Algebraic Operations On Complex Numbers
In Mathematics, algebraic operations on complex numbers are given by four basic arithmetic operations which include addition, subtraction, multiplication, and division. A complex number is the combination of a real number and an imaginary number.
The algebraic operations on complex numbers are defined purely by the algebraic methods. Some basic algebraic laws like associative, commutative, and distributive law are used to explain the relationship between the number of operations. By the use of these laws, the algebraic expressions are solved in a simple way. Since algebra is a concept based on known and unknown values (variables), its own rules are created to solve the problems. In this article, let us discuss the basic algebraic operations on complex numbers with examples.
Table of Contents: |
What are Complex Numbers?
In Maths, basically, a complex number is defined as the combination of a real number and an imaginary number. Real numbers are the numbers that we usually work on to do mathematical calculations. But the imaginary numbers are not generally used for calculations but only in the case of complex numbers.
Equality of Complex Numbers
Assume that z_{1} and z_{2} are the two complex numbers.
Here z_{1} = a_{1}+i b_{1} and z_{2} = a_{2}+ib_{2}
If both the complex numbers z_{1} and z_{2} are equal (i.e) z_{1} = z_{2}, then we can say that the real part of the first complex number is equal to the real part of the second complex number, whereas the imaginary part of the first complex number is equal to the imaginary part of the second complex number.

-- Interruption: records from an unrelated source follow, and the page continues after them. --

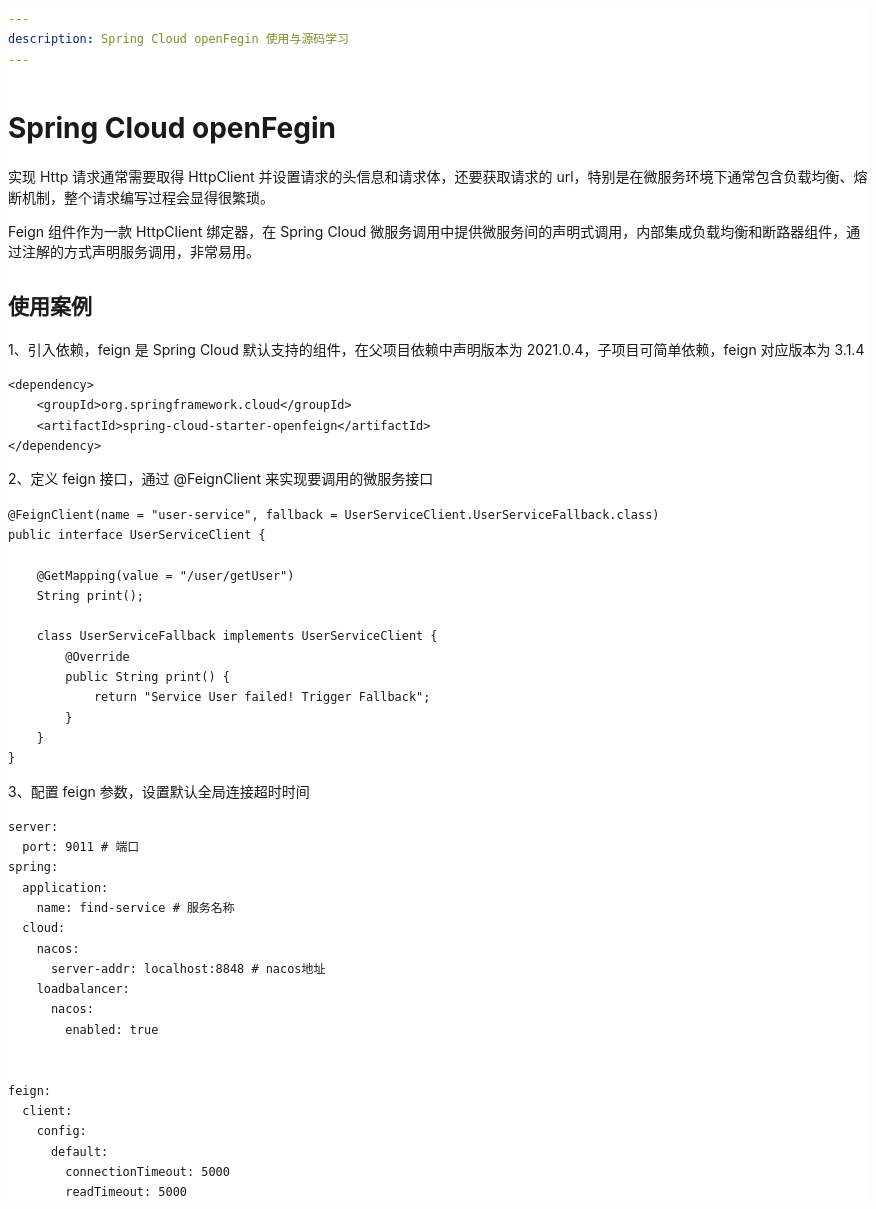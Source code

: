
```yaml
---
description: Spring Cloud openFegin 使用与源码学习
---
```


# Spring Cloud openFegin

实现 Http 请求通常需要取得 HttpClient 并设置请求的头信息和请求体，还要获取请求的 url，特别是在微服务环境下通常包含负载均衡、熔断机制，整个请求编写过程会显得很繁琐。

Feign 组件作为一款 HttpClient 绑定器，在 Spring Cloud 微服务调用中提供微服务间的声明式调用，内部集成负载均衡和断路器组件，通过注解的方式声明服务调用，非常易用。

## 使用案例 <a href="#wxafq" id="wxafq"></a>

1、引入依赖，feign 是 Spring Cloud 默认支持的组件，在父项目依赖中声明版本为 2021.0.4，子项目可简单依赖，feign 对应版本为 3.1.4

```
<dependency>
    <groupId>org.springframework.cloud</groupId>
    <artifactId>spring-cloud-starter-openfeign</artifactId>
</dependency>
```

2、定义 feign 接口，通过 @FeignClient 来实现要调用的微服务接口

```
@FeignClient(name = "user-service", fallback = UserServiceClient.UserServiceFallback.class)
public interface UserServiceClient {

    @GetMapping(value = "/user/getUser")
    String print();

    class UserServiceFallback implements UserServiceClient {
        @Override
        public String print() {
            return "Service User failed! Trigger Fallback";
        }
    }
}
```

3、配置 feign 参数，设置默认全局连接超时时间

```
server:
  port: 9011 # 端口
spring:
  application:
    name: find-service # 服务名称
  cloud:
    nacos:
      server-addr: localhost:8848 # nacos地址
    loadbalancer:
      nacos:
        enabled: true


feign:
  client:
    config:
      default:
        connectionTimeout: 5000
        readTimeout: 5000
```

(i.e) Re(z_{1}) = Re(z_{2}) and Im(z_{1}) = Im(Z_{2})
Thus, the equality of complex number states that,
if a_{1}+ib_{1} = a_{2}+ib_{2}, then a_{1} = a_{2} and b_{1} = b_{2}.
Operations on Complex Numbers
The basic algebraic operations on complex numbers discussed here are:
- Addition of Two Complex Numbers
- Subtraction(Difference) of Two Complex Numbers
- Multiplication of Two Complex Numbers
- Division of Two Complex Numbers.
Addition of Two Complex Numbers
We know that a complex number is of the form z=a+ib where a and b are real numbers.
Consider two complex numbers z_{1} = a_{1} + ib_{1} and z_{2} = a_{2} + ib_{2}
Then the addition of the complex numbers z_{1} and z_{2} is defined as,
z_{1}+z_{2} =( a_{1}+a_{2} )+i( b_{1}+b_{2} ) |
We can see that the real part of the resulting complex number is the sum of the real part of each complex number and the imaginary part of the resulting complex number is equal to the sum of the imaginary part of each complex number.
That is, Re(z_{1}+z_{2} )= Re( z_{1} )+Re( z_{1} )
Im( z_{1}+z_{2} )=Im( z_{1})+Im(z_{2})
For the complex numbers,
z_{1} = a_{1}+ib_{1}
z_{2} = a_{1}+ib_{2}
z_{3} = a_{3}+ib_{3}
………..
………..
z_{n} = a_{n}+ib_{n}
a_{1}+a_{2}+a_{3}+….+a_{n} = (a_{1}+a_{2}+a_{3}+….+a_{n} )+i(b_{1}+b_{2}+b_{3}+….+b_{n})
Let’s Work Out:
Example: z_{1} = a+3i, z_{2} = 4+bi, z_{3} = 6+10i Find the value of a and b if z_{3} = z_{1}+z_{2} Solution: By the definition of addition of two complex numbers, Re(z_{3} ) = Re(z_{1} )+Re(z_{2} ) 6 = a + 4 a = 6 – 4 = 2 Im(z_{3} ) = Im(z_{1} ) + Im(z_{2} ) 10 = 3+b b = 10-3 =7 |
Conjugate of Complex number
Conjugate of a complex number z=a+ib is given by changing the sign of the imaginary part of z which is denoted as \( \bar z \)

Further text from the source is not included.